Want to know how the west was won? There were battles and there were cowboys, but it truth it came from mass migration. Incentivized by the government and a huge risk for anyone who undertook it, the Oregon Trail made the United States of America.
This 3,490 kilometers (2,170 miles) trail ran from east to west across the continental United States. It was primarily run as an emigrant trail and was often covered by large-wheeled wagons.
It ran through many of the central and southern states. From connecting the valleys of the Oregon to the Missouri River, the eastern section of the Oregon Trail stretched through what is now Kansas and pretty much all of Nebraska and Wyoming.
The western half on the other hand spanned much of Oregon and Idaho. Its origin lay in fur trappers and traders in the 19th century. Throughout this century, the Oregon Trail was used by around 400,000 settlers of the American country to help colonize and settle it.
History
The Oregon Trail history begins in 1803 when President Jefferson instructed Meriwether Lewis to explore the Missouri River and how it communicated with the Pacific Ocean through the states of Colombia, Oregon, and Colorado. The first land route across the United States was mapped by Lewis and his partner William Clark between 1804 and 1806.

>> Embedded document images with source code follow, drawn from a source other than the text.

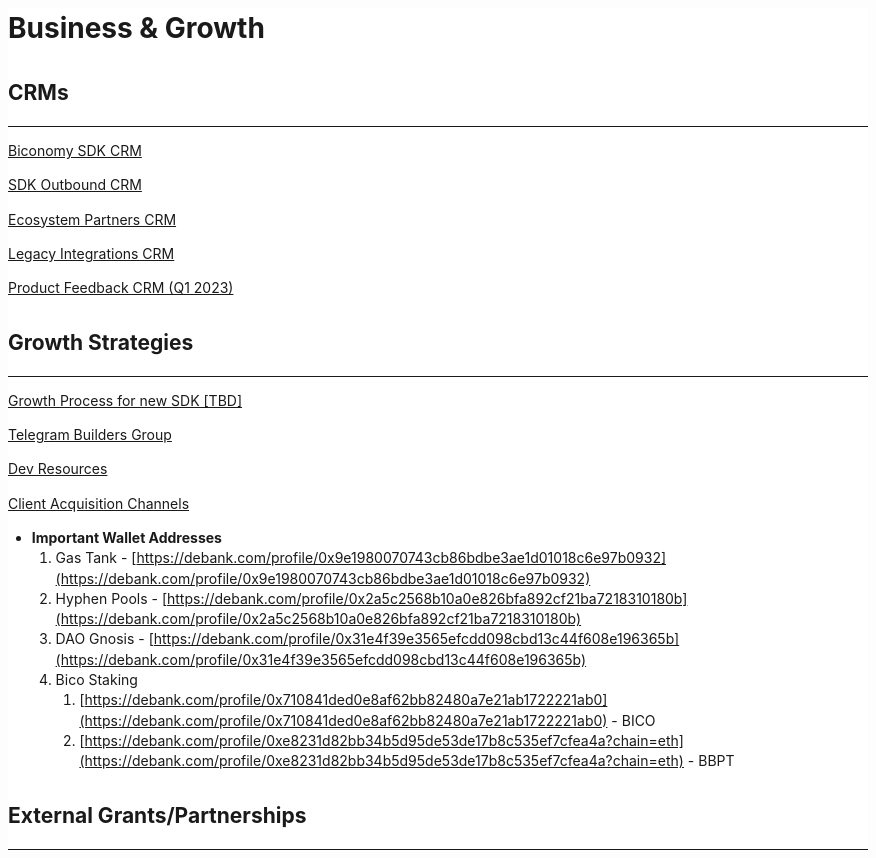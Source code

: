 # Business & Growth

## CRMs

---

[Biconomy SDK CRM](Business%20&%20Growth%205fd971206ae845839f4490ee728b88b0/Biconomy%20SDK%20CRM%20b3d6b155c522467699a8f5feb0d8b5b9.md)

[SDK Outbound CRM](Business%20&%20Growth%205fd971206ae845839f4490ee728b88b0/SDK%20Outbound%20CRM%20586df1dbf21a4cf48cc37498f84a889a.md)

[Ecosystem Partners CRM](Business%20&%20Growth%205fd971206ae845839f4490ee728b88b0/Ecosystem%20Partners%20CRM%209d1f1315f3464750a00cf2752d85ca6b.md)

[Legacy Integrations CRM](Business%20&%20Growth%205fd971206ae845839f4490ee728b88b0/Legacy%20Integrations%20CRM%20ff4c4cacf1404fba8ced999405f09919.md)

[Product Feedback CRM (Q1 2023)](Business%20&%20Growth%205fd971206ae845839f4490ee728b88b0/Product%20Feedback%20CRM%20(Q1%202023)%209f7d90e9c24245baa91adc5ad065b2e0.md)

## Growth Strategies

---

[Growth Process for new SDK [TBD]](Business%20&%20Growth%205fd971206ae845839f4490ee728b88b0/Growth%20Process%20for%20new%20SDK%20%5BTBD%5D%2097f3c6520f3c43628c26d331b561e3b7.md)

[Telegram Builders Group](Business%20&%20Growth%205fd971206ae845839f4490ee728b88b0/Telegram%20Builders%20Group%20ae64a991c3c9413da6f85c7bcd12938d.md)

[Dev Resources](Business%20&%20Growth%205fd971206ae845839f4490ee728b88b0/Dev%20Resources%20e4ebe89e4dab42dc956c131eddde95a3.md)

[Client Acquisition Channels](Business%20&%20Growth%205fd971206ae845839f4490ee728b88b0/Client%20Acquisition%20Channels%20e7f5a71b6332421a8b7c3113ca25f854.md)

- **Important Wallet Addresses**
    1. Gas Tank - [https://debank.com/profile/0x9e1980070743cb86bdbe3ae1d01018c6e97b0932](https://debank.com/profile/0x9e1980070743cb86bdbe3ae1d01018c6e97b0932)
    2. Hyphen Pools - [https://debank.com/profile/0x2a5c2568b10a0e826bfa892cf21ba7218310180b](https://debank.com/profile/0x2a5c2568b10a0e826bfa892cf21ba7218310180b)
    3. DAO Gnosis - [https://debank.com/profile/0x31e4f39e3565efcdd098cbd13c44f608e196365b](https://debank.com/profile/0x31e4f39e3565efcdd098cbd13c44f608e196365b)
    4. Bico Staking
        1. [https://debank.com/profile/0x710841ded0e8af62bb82480a7e21ab1722221ab0](https://debank.com/profile/0x710841ded0e8af62bb82480a7e21ab1722221ab0) - BICO
        2. [https://debank.com/profile/0xe8231d82bb34b5d95de53de17b8c535ef7cfea4a?chain=eth](https://debank.com/profile/0xe8231d82bb34b5d95de53de17b8c535ef7cfea4a?chain=eth) - BBPT

## External Grants/Partnerships

---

They believed that they would be able to find a practical overland route to the West Coast. In their expedition, they found two passes that went through the Rocky Mountains but were too difficult for schooner wagons to go through without significant infrastructure being in place.
However they were undeterred, and soon their hard work would be rewarded. They found another pass, which would later be named the Lewis and Clark Pass, and which led to the Missouri River. It was shorter and faster than previous proposed routes, though had its roads controlled by Native American tribes.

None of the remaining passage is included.